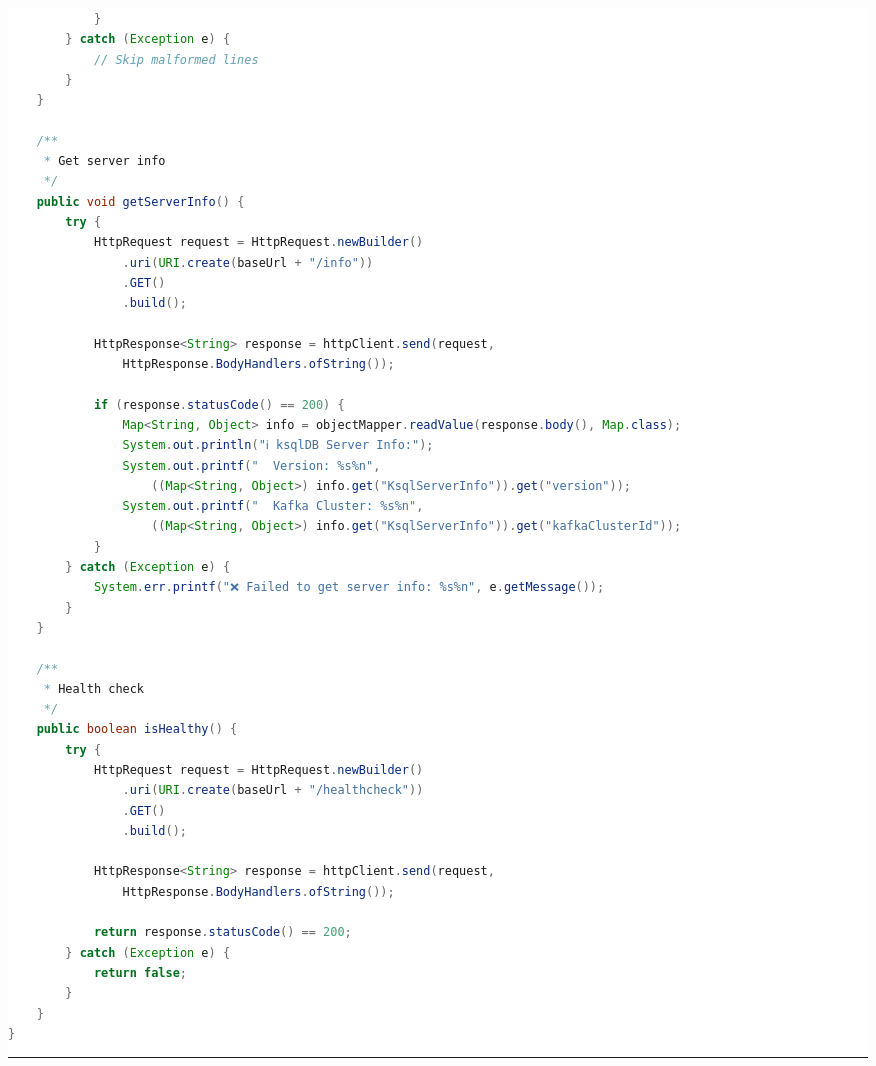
 ```java
            }
        } catch (Exception e) {
            // Skip malformed lines
        }
    }
    
    /**
     * Get server info
     */
    public void getServerInfo() {
        try {
            HttpRequest request = HttpRequest.newBuilder()
                .uri(URI.create(baseUrl + "/info"))
                .GET()
                .build();
            
            HttpResponse<String> response = httpClient.send(request,
                HttpResponse.BodyHandlers.ofString());
            
            if (response.statusCode() == 200) {
                Map<String, Object> info = objectMapper.readValue(response.body(), Map.class);
                System.out.println("ℹ️ ksqlDB Server Info:");
                System.out.printf("  Version: %s%n", 
                    ((Map<String, Object>) info.get("KsqlServerInfo")).get("version"));
                System.out.printf("  Kafka Cluster: %s%n",
                    ((Map<String, Object>) info.get("KsqlServerInfo")).get("kafkaClusterId"));
            }
        } catch (Exception e) {
            System.err.printf("❌ Failed to get server info: %s%n", e.getMessage());
        }
    }
    
    /**
     * Health check
     */
    public boolean isHealthy() {
        try {
            HttpRequest request = HttpRequest.newBuilder()
                .uri(URI.create(baseUrl + "/healthcheck"))
                .GET()
                .build();
            
            HttpResponse<String> response = httpClient.send(request,
                HttpResponse.BodyHandlers.ofString());
            
            return response.statusCode() == 200;
        } catch (Exception e) {
            return false;
        }
    }
}
```

---
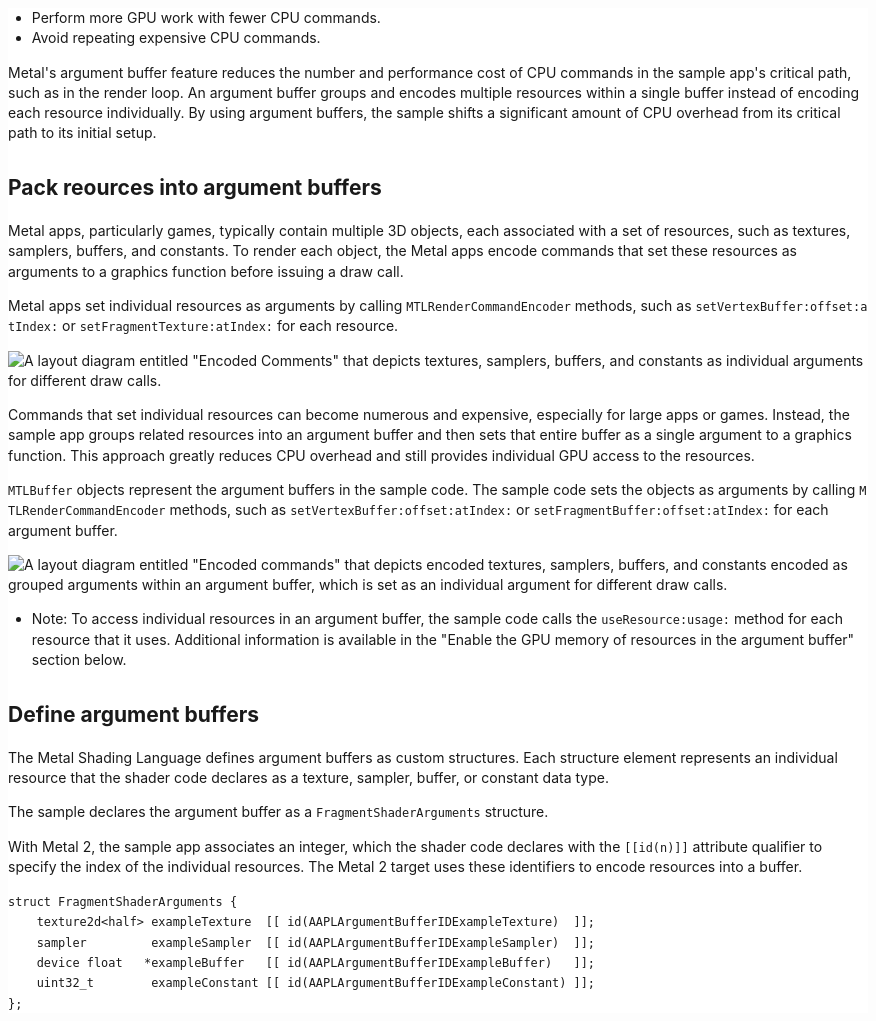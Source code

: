 * Perform more GPU work with fewer CPU commands.
* Avoid repeating expensive CPU commands.

Metal's argument buffer feature reduces the number and performance cost of CPU commands in the sample app's critical path, such as in the render loop. An argument buffer groups and encodes multiple resources within a single buffer instead of encoding each resource individually. By using argument buffers, the sample shifts a significant amount of CPU overhead from its critical path to its initial setup.

## Pack reources into argument buffers

Metal apps, particularly games, typically contain multiple 3D objects, each associated with a set of resources, such as textures, samplers, buffers, and constants. To render each object, the Metal apps encode commands that set these resources as arguments to a graphics function before issuing a draw call.

Metal apps set individual resources as arguments by calling `MTLRenderCommandEncoder` methods, such as `setVertexBuffer:offset:atIndex:` or `setFragmentTexture:atIndex:` for each resource.

![A layout diagram entitled "Encoded Comments" that depicts textures, samplers, buffers, and constants as individual arguments for different draw calls.](Documentation/IndividualArguments.png)

Commands that set individual resources can become numerous and expensive, especially for large apps or games. Instead, the sample app groups related resources into an argument buffer and then sets that entire buffer as a single argument to a graphics function. This approach greatly reduces CPU overhead and still provides individual GPU access to the resources.

`MTLBuffer` objects represent the argument buffers in the sample code. The sample code sets the objects as arguments by calling `MTLRenderCommandEncoder` methods, such as `setVertexBuffer:offset:atIndex:` or `setFragmentBuffer:offset:atIndex:` for each argument buffer.

![A layout diagram entitled "Encoded commands" that depicts encoded textures, samplers, buffers, and constants encoded as grouped arguments within an argument buffer, which is set as an individual argument for different draw calls.](Documentation/ArgumentBuffers.png)

- Note: To access individual resources in an argument buffer, the sample code calls the `useResource:usage:` method for each resource that it uses. Additional information is available in the "Enable the GPU memory of resources in the argument buffer" section below.

## Define argument buffers

The Metal Shading Language defines argument buffers as custom structures. Each structure element represents an individual resource that the shader code declares as a texture, sampler, buffer, or constant data type. 

The sample declares the argument buffer as a `FragmentShaderArguments` structure.

With Metal 2, the sample app associates an integer, which the shader code declares with the `[[id(n)]]` attribute qualifier to specify the index of the individual resources.  The Metal 2 target uses these identifiers to encode resources into a buffer.

```metal
struct FragmentShaderArguments {
    texture2d<half> exampleTexture  [[ id(AAPLArgumentBufferIDExampleTexture)  ]];
    sampler         exampleSampler  [[ id(AAPLArgumentBufferIDExampleSampler)  ]];
    device float   *exampleBuffer   [[ id(AAPLArgumentBufferIDExampleBuffer)   ]];
    uint32_t        exampleConstant [[ id(AAPLArgumentBufferIDExampleConstant) ]];
};
```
----
Line by line, reproduce the material above exactly, leaving each picture out.

 ```java
            }
        } catch (Exception e) {
            // Skip malformed lines
        }
    }
    
    /**
     * Get server info
     */
    public void getServerInfo() {
        try {
            HttpRequest request = HttpRequest.newBuilder()
                .uri(URI.create(baseUrl + "/info"))
                .GET()
                .build();
            
            HttpResponse<String> response = httpClient.send(request,
                HttpResponse.BodyHandlers.ofString());
            
            if (response.statusCode() == 200) {
                Map<String, Object> info = objectMapper.readValue(response.body(), Map.class);
                System.out.println("ℹ️ ksqlDB Server Info:");
                System.out.printf("  Version: %s%n", 
                    ((Map<String, Object>) info.get("KsqlServerInfo")).get("version"));
                System.out.printf("  Kafka Cluster: %s%n",
                    ((Map<String, Object>) info.get("KsqlServerInfo")).get("kafkaClusterId"));
            }
        } catch (Exception e) {
            System.err.printf("❌ Failed to get server info: %s%n", e.getMessage());
        }
    }
    
    /**
     * Health check
     */
    public boolean isHealthy() {
        try {
            HttpRequest request = HttpRequest.newBuilder()
                .uri(URI.create(baseUrl + "/healthcheck"))
                .GET()
                .build();
            
            HttpResponse<String> response = httpClient.send(request,
                HttpResponse.BodyHandlers.ofString());
            
            return response.statusCode() == 200;
        } catch (Exception e) {
            return false;
        }
    }
}
```

---
Source code

: * Perform more GPU work with fewer CPU commands.
* Avoid repeating expensive CPU commands.

Metal's argument buffer feature reduces the number and performance cost of CPU commands in the sample app's critical path, such as in the render loop. An argument buffer groups and encodes multiple resources within a single buffer instead of encoding each resource individually. By using argument buffers, the sample shifts a significant amount of CPU overhead from its critical path to its initial setup.

## Pack reources into argument buffers

Metal apps, particularly games, typically contain multiple 3D objects, each associated with a set of resources, such as textures, samplers, buffers, and constants. To render each object, the Metal apps encode commands that set these resources as arguments to a graphics function before issuing a draw call.

Metal apps set individual resources as arguments by calling `MTLRenderCommandEncoder` methods, such as `setVertexBuffer:offset:atIndex:` or `setFragmentTexture:atIndex:` for each resource.

![A layout diagram entitled "Encoded Comments" that depicts textures, samplers, buffers, and constants as individual arguments for different draw calls.](Documentation/IndividualArguments.png)

Commands that set individual resources can become numerous and expensive, especially for large apps or games. Instead, the sample app groups related resources into an argument buffer and then sets that entire buffer as a single argument to a graphics function. This approach greatly reduces CPU overhead and still provides individual GPU access to the resources.

`MTLBuffer` objects represent the argument buffers in the sample code. The sample code sets the objects as arguments by calling `MTLRenderCommandEncoder` methods, such as `setVertexBuffer:offset:atIndex:` or `setFragmentBuffer:offset:atIndex:` for each argument buffer.

![A layout diagram entitled "Encoded commands" that depicts encoded textures, samplers, buffers, and constants encoded as grouped arguments within an argument buffer, which is set as an individual argument for different draw calls.](Documentation/ArgumentBuffers.png)

- Note: To access individual resources in an argument buffer, the sample code calls the `useResource:usage:` method for each resource that it uses. Additional information is available in the "Enable the GPU memory of resources in the argument buffer" section below.

## Define argument buffers

The Metal Shading Language defines argument buffers as custom structures. Each structure element represents an individual resource that the shader code declares as a texture, sampler, buffer, or constant data type. 

The sample declares the argument buffer as a `FragmentShaderArguments` structure.

With Metal 2, the sample app associates an integer, which the shader code declares with the `[[id(n)]]` attribute qualifier to specify the index of the individual resources.  The Metal 2 target uses these identifiers to encode resources into a buffer.

```metal
struct FragmentShaderArguments {
    texture2d<half> exampleTexture  [[ id(AAPLArgumentBufferIDExampleTexture)  ]];
    sampler         exampleSampler  [[ id(AAPLArgumentBufferIDExampleSampler)  ]];
    device float   *exampleBuffer   [[ id(AAPLArgumentBufferIDExampleBuffer)   ]];
    uint32_t        exampleConstant [[ id(AAPLArgumentBufferIDExampleConstant) ]];
};
```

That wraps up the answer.